Author: Tom Mitchelhill, CoinTelegraph; Translated by: Tao Zhu, Golden Finance

California Governor Gavin Newsom has vetoed a controversial artificial intelligence (AI) bill, arguing that it would hinder innovation and fail to protect the public from “real” threats posed by the technology.

On September 30, Newsom vetoed SB 1047, the Frontier Artificial Intelligence Model Safety Innovation Act, which had been strongly opposed by Silicon Valley.

The bill proposes mandatory safety testing of AI models and other guardrails that tech companies worry would stifle innovation.

Newsom said in a Sept. 29 statement that the bill focuses too much on regulating existing top AI companies and fails to protect the public from “real” threats posed by new technologies.

"Instead, the bill imposes strict standards on even the most basic functionality — as long as large systems deploy it. I don't think this is the best way to protect the public from the very real threats posed by technology."

SB 1047, authored by Sen. Scott Wiener, D-San Francisco, also requires California developers — including big names like ChatGPT maker OpenAI, Meta and Google — to implement “kill switches” for their AI models and publish plans to mitigate extreme risks.

If the bill is enacted, AI developers could also be sued by state attorneys general in cases where there is an ongoing threat from models such as an AI grid takeover.

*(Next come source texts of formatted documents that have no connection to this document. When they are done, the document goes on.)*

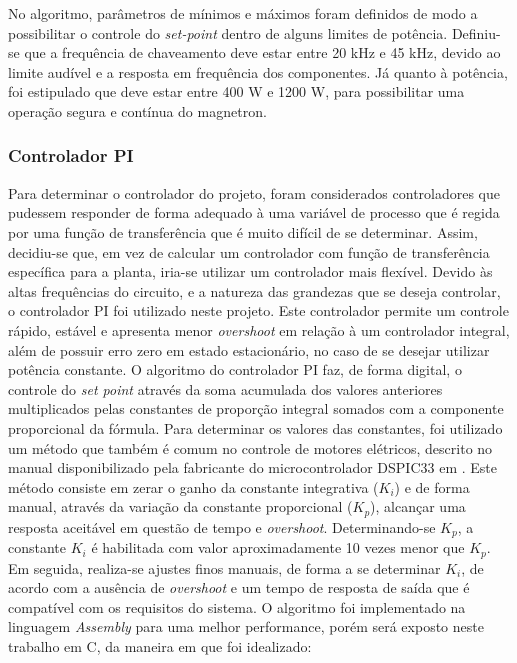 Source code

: No algoritmo, parâmetros de mínimos e máximos foram definidos de modo a possibilitar o controle do \textit{set-point} dentro de alguns limites de potência. Definiu-se que a frequência de chaveamento deve estar entre 20 kHz e 45 kHz, devido ao limite audível e a resposta em frequência dos componentes. Já quanto à potência, foi estipulado que deve estar entre 400 W e 1200 W, para possibilitar uma operação segura e contínua do magnetron.

\subsubsection{Controlador PI}
Para determinar o controlador do projeto, foram considerados controladores que pudessem responder de forma adequado à uma variável de processo que é regida por uma função de transferência que é muito difícil de se determinar. Assim, decidiu-se que, em vez de calcular um controlador com função de transferência específica para a planta, iria-se utilizar um controlador mais flexível. Devido às altas frequências do circuito, e a natureza das grandezas que se deseja controlar, o controlador PI foi utilizado neste projeto. Este controlador permite um controle rápido, estável e apresenta menor \textit{overshoot} em relação à um controlador integral, além de possuir erro zero em estado estacionário, no caso de se desejar utilizar potência constante. O algoritmo do controlador PI faz, de forma digital, o controle do \textit{set point} através da soma acumulada dos valores anteriores multiplicados pelas constantes de proporção integral somados com a componente proporcional da fórmula. Para determinar os valores das constantes, foi utilizado um método que também é comum no controle de motores elétricos, descrito no manual disponibilizado pela fabricante do microcontrolador DSPIC33 em . Este método consiste em zerar o ganho da constante integrativa ($K_i$) e de forma manual, através da variação da constante proporcional ($K_p$), alcançar uma resposta aceitável em questão de tempo e \textit{overshoot}. Determinando-se $K_p$, a constante $K_i$ é habilitada com valor aproximadamente 10 vezes menor que $K_p$. Em seguida, realiza-se ajustes finos manuais, de forma a se determinar $K_i$, de acordo com a ausência de \textit{overshoot} e um tempo de resposta de saída que é compatível com os requisitos do sistema. O algoritmo foi implementado na linguagem \textit{Assembly} para uma melhor performance, porém será exposto neste trabalho em C, da maneira em que foi idealizado:

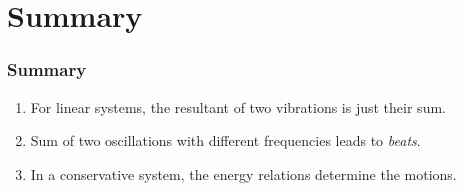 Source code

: \documentclass[pdf,hideothersubsections]{beamer}
\begin{document}
\section{Summary}
\begin{frame}
\frametitle{Summary}
\begin{enumerate}
\pause
\item For linear systems, the resultant of two vibrations is just their sum.
\pause
\item Sum of two oscillations with different frequencies leads to \emph{beats}.
\pause
\item In a conservative system, the energy relations determine the
  motions.
\end{enumerate}
\end{frame}
\end{document}
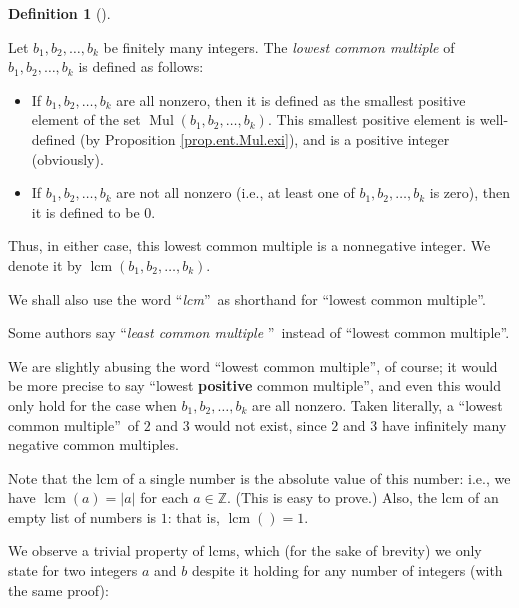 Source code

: \documentclass[numbers=enddot,12pt,final,onecolumn,notitlepage]{scrartcl}%
\numberwithin{exer}{subsection}
\theoremstyle{definition}
\newtheorem{defi}[theo]{Definition}
\newenvironment{definition}[1][]
{\begin{defi}[#1]\begin{leftbar}}
{\end{leftbar}\end{defi}}
\begin{document}
\begin{definition}
\label{def.ent.lcm.lcm}Let $b_{1},b_{2},\ldots,b_{k}$ be finitely many
integers. The \textit{lowest common multiple} of $b_{1},b_{2},\ldots,b_{k}$ is
defined as follows:

\begin{itemize}
\item If $b_{1},b_{2},\ldots,b_{k}$ are all nonzero, then it is defined as the
smallest positive element of the set $\operatorname*{Mul}\left(  b_{1}%
,b_{2},\ldots,b_{k}\right)  $. This smallest positive element is well-defined
(by Proposition \ref{prop.ent.Mul.exi}), and is a positive integer (obviously).

\item If $b_{1},b_{2},\ldots,b_{k}$ are not all nonzero (i.e., at least one of
$b_{1},b_{2},\ldots,b_{k}$ is zero), then it is defined to be $0$.
\end{itemize}

Thus, in either case, this lowest common multiple is a nonnegative integer. We
denote it by $\operatorname{lcm}\left(  b_{1},b_{2},\ldots,b_{k}\right)  $.

We shall also use the word \textquotedblleft\textit{lcm}\textquotedblright\ as
shorthand for \textquotedblleft lowest common multiple\textquotedblright.
\end{definition}

Some authors say \textquotedblleft\textit{least common multiple}%
\textquotedblright\ instead of \textquotedblleft lowest common
multiple\textquotedblright.

We are slightly abusing the word \textquotedblleft lowest common
multiple\textquotedblright, of course; it would be more precise to say
\textquotedblleft lowest \textbf{positive} common multiple\textquotedblright,
and even this would only hold for the case when $b_{1},b_{2},\ldots,b_{k}$ are
all nonzero. Taken literally, a \textquotedblleft lowest common
multiple\textquotedblright\ of $2$ and $3$ would not exist, since $2$ and $3$
have infinitely many negative common multiples.

Note that the lcm of a single number is the absolute value of this number:
i.e., we have $\operatorname{lcm}\left(  a\right)  =\left\vert a\right\vert $
for each $a\in\mathbb{Z}$. (This is easy to prove.) Also, the lcm of an empty
list of numbers is $1$: that is, $\operatorname{lcm}\left(  {}\right)  =1$.

We observe a trivial property of lcms, which (for the sake of brevity) we only
state for two integers $a$ and $b$ despite it holding for any number of
integers (with the same proof):
\end{document}
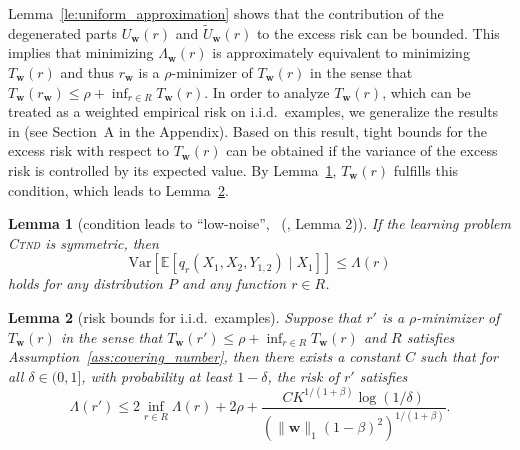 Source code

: \documentclass[letterpaper]{article} %
\newtheorem{lemma}{Lemma}
\newcommand{\E}{\mathbb{E}}
\newcommand{\Var}{\text{Var}}
\newcommand{\weight}{\mathbf{w}}
\newcommand{\distribution}{P}
\newcommand{\problemabbr}{\textnormal{C}\textsc{tnd}}
\newcommand{\normo}[1]{\|#1\|_1}
\newcommand{\complexbound}{\beta}
\newcommand{\citett}[2]{\citeauthor{#2}\ (\citeyear{#2}, #1)}
\begin{document}
Lemma~\ref{le:uniform_approximation} shows that the contribution of the degenerated parts $U_\weight{}(r)$ and $\widetilde{U}_\weight{}(r)$ to the excess risk can be bounded. 
This implies that minimizing $\Lambda_\weight{}(r)$ is approximately equivalent to minimizing $T_\weight{}(r)$ and thus $r_\weight{}$ is a $\rho$-minimizer of $T_\weight{}(r)$ in the sense that $T_\weight{}(r_\weight{})\le \rho+\inf_{r\in R}T_\weight{}(r)$.
In order to analyze $T_\weight{}(r)$, which can be treated as a weighted empirical risk on i.i.d.\ examples, we generalize the results in \cite{Massart2006} (see Section~A in the Appendix). 
Based on this result, tight bounds for the excess risk with respect to $T_\weight{}(r)$
can be obtained if the variance of the excess risk is controlled by its expected value.
By Lemma~\ref{le:variant_control}, $T_\weight{}(r)$ fulfills this condition, which leads to Lemma~\ref{le:risk_bounds_iid}.

\begin{lemma}[condition leads to ``low-noise'', {\citett{Lemma 2}{papa2016graph}}]
    \label{le:variant_control}
    If the learning problem \problemabbr{} is symmetric, then
    \begin{equation}
        \label{eq:variant_control}
        \Var\left[\E[q_r(X_1,X_2,Y_{1,2})\mid X_1]\right]\le \Lambda(r) 
    \end{equation}
    holds for any distribution $\distribution$ and any function $r\in R$.
\end{lemma}

\begin{lemma}[risk bounds for i.i.d.\ examples]
\label{le:risk_bounds_iid}
  Suppose that $r'$ is a $\rho$-minimizer of $T_\weight{}(r)$ in the sense that $T_\weight{}(r')\le \rho + \inf_{r\in R}T_\weight{}(r)$ and $R$ satisfies Assumption~\ref{ass:covering_number}, then there exists a constant $C$ such that for all $\delta\in(0,1]$, with probability at least $1-\delta$, the risk of $r'$ satisfies
  \[\Lambda(r')\le 2\inf_{r\in R}\Lambda(r)+2\rho+\frac{CK^{1/(1+\complexbound{})}\log(1/\delta)}{(\normo{\weight{}}(1-\complexbound{})^2)^{1/(1+\complexbound{})}}.\]
\end{lemma}
\end{document}
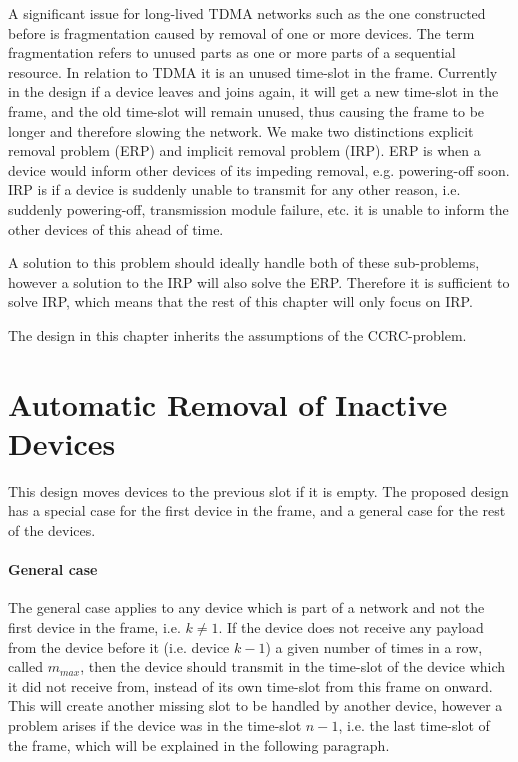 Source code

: A significant issue for long-lived TDMA networks such as the one constructed before is fragmentation caused by removal of one or more devices. 
The term fragmentation refers to unused parts as one or more parts of a sequential resource. 
In relation to TDMA it is an unused time-slot in the frame. 
Currently in the design if a device leaves and joins again, it will get a new time-slot in the frame, and the old time-slot will remain unused, thus causing the frame to be longer and therefore slowing the network.
We make two distinctions explicit removal problem (ERP) and implicit removal problem (IRP).
ERP is when a device would inform other devices of its impeding removal, e.g. powering-off soon. 
IRP is if a device is suddenly unable to transmit for any other reason, i.e. suddenly powering-off, transmission module failure, etc. it is unable to inform the other devices of this ahead of time. 

A solution to this problem should ideally handle both of these sub-problems, however a solution to the IRP will also solve the ERP.
Therefore it is sufficient to solve IRP, which means that the rest of this chapter will only focus on IRP.  

The design in this chapter inherits the assumptions of the CCRC-problem. 

\section{Automatic Removal of Inactive Devices}
This design moves devices to the previous slot if it is empty. 
The proposed design has a special case for the first device in the frame, and a general case for the rest of the devices.

\paragraph{General case}
The general case applies to any device which is part of a network and not the first device in the frame, i.e. $k \neq 1$.
If the device does not receive any payload from the device before it (i.e. device $k - 1$) a given number of times in a row, called $m_{max}$, then the device should transmit in the time-slot of the device which it did not receive from, instead of its own time-slot from this frame on onward. 
This will create another missing slot to be handled by another device, however a problem arises if the device was in the time-slot $n - 1$, i.e. the last time-slot of the frame, which will be explained in the following paragraph.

Newsom said he had asked the world’s leading AI safety experts to help California “develop actionable guardrails,” with a focus on creating “science-based trajectory analysis.” He added that he had ordered state agencies to expand their assessments of the risks of catastrophic events that could arise from AI developments.

Although Newsom vetoed SB 1047, he said adequate safety protocols must be in place for AI, adding that regulators cannot “wait until a major disaster occurs to take action to protect the public.”

Newsom added that his administration has signed more than 18 bills on AI regulation in the past 30 days.

Politicians and Big Tech Oppose AI Safety Bill

Before Newsom's decision, the bill was unpopular among lawmakers, advisers and big tech companies.

House Speaker Nancy Pelosi and companies like OpenAI say this would severely hamper the development of artificial intelligence.

Neil Chilson, head of AI policy at the Abundance Institute, warned that while the bill focuses on models of a certain cost and scale (those costing more than $100 million), its scope could easily be expanded to hit smaller developers.

But some are open to the bill. Billionaire Elon Musk, who is developing his own artificial intelligence model called Grok, is one of a handful of tech leaders who support the bill and AI regulation more broadly.

In an August 26 post to X, Musk said that "California should pass SB 1047, the AI ​​safety bill," but he acknowledged that supporting the bill was a "tough decision."